Tim Connolly started riding professional rodeos when he was 17, when not many were awarded buckles. Mount Isa was one of the few in Australia.

Tim Connolly"I was riding on the pommel of my mother's saddle before I could walk. We lived on a cattle property 100 miles north of Mitchell and all my family were into horses. My father, Terry, was a pick-up man and my mother, Janice, was big in campdrafting in the early 60s. The ringers on the property used to throw me on anything and I used to ride everything that moved. Whatever walked past, I'd ride it. I started riding poddy calves when I was 16 years old.
 
"I won my first calf roping when I was seven and then I started campdrafting. But that got too much for my mother. She'd be doing all the strapping and looking after the horses while I was riding calves and steers, so eventually I gave up riding campdraft.

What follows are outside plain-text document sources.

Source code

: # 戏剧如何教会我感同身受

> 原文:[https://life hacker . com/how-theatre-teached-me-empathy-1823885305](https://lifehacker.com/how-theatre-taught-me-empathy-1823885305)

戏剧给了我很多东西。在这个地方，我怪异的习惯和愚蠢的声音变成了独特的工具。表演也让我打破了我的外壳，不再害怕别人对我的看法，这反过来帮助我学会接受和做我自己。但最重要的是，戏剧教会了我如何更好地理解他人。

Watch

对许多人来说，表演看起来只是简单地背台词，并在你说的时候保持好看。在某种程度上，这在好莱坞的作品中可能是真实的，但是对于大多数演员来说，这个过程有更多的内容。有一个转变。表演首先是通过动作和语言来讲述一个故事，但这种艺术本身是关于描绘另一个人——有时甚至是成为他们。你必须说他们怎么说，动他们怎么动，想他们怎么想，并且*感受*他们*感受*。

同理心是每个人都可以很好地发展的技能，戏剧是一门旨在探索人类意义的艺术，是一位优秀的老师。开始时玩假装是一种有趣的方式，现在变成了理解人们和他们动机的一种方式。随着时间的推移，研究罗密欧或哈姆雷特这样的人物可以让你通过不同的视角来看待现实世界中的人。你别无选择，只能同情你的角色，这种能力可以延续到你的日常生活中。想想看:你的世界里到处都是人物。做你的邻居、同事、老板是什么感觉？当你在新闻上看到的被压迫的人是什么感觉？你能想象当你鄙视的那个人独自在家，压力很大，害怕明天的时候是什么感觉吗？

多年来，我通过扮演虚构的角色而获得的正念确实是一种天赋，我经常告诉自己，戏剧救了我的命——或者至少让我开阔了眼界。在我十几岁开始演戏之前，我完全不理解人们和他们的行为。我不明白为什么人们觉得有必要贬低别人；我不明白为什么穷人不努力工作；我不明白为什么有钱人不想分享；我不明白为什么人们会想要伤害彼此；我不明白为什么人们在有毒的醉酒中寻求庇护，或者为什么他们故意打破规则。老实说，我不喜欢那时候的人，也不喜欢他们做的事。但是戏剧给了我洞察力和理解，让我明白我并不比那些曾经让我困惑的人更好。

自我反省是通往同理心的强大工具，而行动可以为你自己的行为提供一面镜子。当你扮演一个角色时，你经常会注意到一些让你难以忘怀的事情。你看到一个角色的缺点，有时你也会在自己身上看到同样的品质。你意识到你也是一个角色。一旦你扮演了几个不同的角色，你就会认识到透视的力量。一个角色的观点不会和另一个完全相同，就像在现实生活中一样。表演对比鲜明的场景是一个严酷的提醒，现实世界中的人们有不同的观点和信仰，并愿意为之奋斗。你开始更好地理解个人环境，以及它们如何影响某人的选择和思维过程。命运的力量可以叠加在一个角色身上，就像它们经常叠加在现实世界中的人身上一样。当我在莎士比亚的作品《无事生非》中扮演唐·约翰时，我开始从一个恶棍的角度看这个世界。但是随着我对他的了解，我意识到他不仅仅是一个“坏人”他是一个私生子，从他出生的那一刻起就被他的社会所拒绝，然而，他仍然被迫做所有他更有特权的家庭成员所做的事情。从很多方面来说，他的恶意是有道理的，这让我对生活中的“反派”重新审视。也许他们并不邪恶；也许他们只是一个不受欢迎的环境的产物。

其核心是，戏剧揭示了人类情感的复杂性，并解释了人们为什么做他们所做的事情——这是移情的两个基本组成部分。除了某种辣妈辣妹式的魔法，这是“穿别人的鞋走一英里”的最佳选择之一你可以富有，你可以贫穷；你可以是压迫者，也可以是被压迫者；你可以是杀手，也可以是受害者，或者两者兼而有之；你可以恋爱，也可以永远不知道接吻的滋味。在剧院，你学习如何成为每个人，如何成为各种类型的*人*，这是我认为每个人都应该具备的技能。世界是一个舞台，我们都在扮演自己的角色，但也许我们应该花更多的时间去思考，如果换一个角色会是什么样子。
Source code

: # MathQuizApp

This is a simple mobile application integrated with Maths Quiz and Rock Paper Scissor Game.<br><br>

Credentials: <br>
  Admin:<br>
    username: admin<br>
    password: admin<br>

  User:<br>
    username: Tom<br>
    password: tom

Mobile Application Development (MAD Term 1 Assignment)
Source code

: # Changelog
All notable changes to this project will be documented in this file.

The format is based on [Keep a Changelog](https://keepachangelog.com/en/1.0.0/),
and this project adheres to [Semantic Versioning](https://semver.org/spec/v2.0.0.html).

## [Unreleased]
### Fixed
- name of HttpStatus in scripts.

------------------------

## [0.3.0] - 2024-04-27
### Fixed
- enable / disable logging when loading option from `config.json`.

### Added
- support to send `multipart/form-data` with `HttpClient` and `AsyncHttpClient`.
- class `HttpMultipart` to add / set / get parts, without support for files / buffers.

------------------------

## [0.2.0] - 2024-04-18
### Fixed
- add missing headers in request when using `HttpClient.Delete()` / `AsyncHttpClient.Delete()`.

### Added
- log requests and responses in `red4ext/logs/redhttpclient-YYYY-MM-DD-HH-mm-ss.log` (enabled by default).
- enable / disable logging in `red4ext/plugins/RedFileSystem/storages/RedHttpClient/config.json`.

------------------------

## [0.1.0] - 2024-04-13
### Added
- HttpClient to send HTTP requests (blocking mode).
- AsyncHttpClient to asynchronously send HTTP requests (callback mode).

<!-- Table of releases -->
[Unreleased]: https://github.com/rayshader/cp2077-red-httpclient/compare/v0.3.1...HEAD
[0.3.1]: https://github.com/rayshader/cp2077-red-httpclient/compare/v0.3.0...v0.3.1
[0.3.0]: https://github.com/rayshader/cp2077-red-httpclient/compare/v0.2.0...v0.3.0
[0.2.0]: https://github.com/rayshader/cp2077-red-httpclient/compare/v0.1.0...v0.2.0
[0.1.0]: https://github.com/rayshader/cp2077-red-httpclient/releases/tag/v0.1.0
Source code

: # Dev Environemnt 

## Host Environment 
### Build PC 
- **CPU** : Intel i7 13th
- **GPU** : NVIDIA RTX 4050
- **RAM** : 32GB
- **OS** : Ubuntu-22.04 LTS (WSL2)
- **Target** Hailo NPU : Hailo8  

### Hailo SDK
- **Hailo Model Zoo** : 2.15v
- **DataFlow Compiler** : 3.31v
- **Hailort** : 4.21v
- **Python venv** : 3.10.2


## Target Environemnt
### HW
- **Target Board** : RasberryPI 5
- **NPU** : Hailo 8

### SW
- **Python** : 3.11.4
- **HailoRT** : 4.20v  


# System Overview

But I was riding everything that bucked at home, all the horses that I could make buck, even the milking cow.
 
"Then I went to a rodeo school outside Boonah that had these wild bulls with big horns, really bred for bucking and it's ironic that I was to break my leg there, practising to get on Chainsaw, at the very end of my career. So I started my career and ended my career there.
 
"I went to the USA in 1981. I was offered a scholarship to ride bulls at a college but I thought I was too smart and I didn't go. That was the worst mistake I ever made. But I tried rodeoing professionally. I had my 18th birthday in America. I was a kid from the bush, couldn't even catch a bus or a train and I got myself to Los Angeles on my own.
 
"When I first started, there was a concept of the old cowboy leaning against a bar, drinking and fighting and all that. Well, when I got to America, I learnt that was the total opposite. Those guys are in gyms, out jogging and they don't drink or smoke. So I learnt to be a cowboy right from the word go. A cowboy never ever complains about anything, he doesn't care whether it's snowing, raining or stinking hot. No matter what obstacles you're up against you've got to go through and defeat them, that's what being a cowboy's is all about. When they run some of those bulls in there, it takes courage to get on them and ride them.
 
"I went to America because they've been riding bulls and rodeoing a lot longer than we have, so they're really professional. I saw World Champions practise until their hands bled. But when you come back here the distances are so great it's hard to stay motivated.
 
"I still compete now in campdrafts and I'm actually doing a bit of bronco branding. It's an old Australian tradition and I've got a couple of mules. My dog Rufus comes to the shows with me to Camooweal, Mount Isa and Boulia where they have bronco branding contests, everyone knows him. It's a tradition I'm very proud to be part of because we're not following the Yanks. We've got something of our own."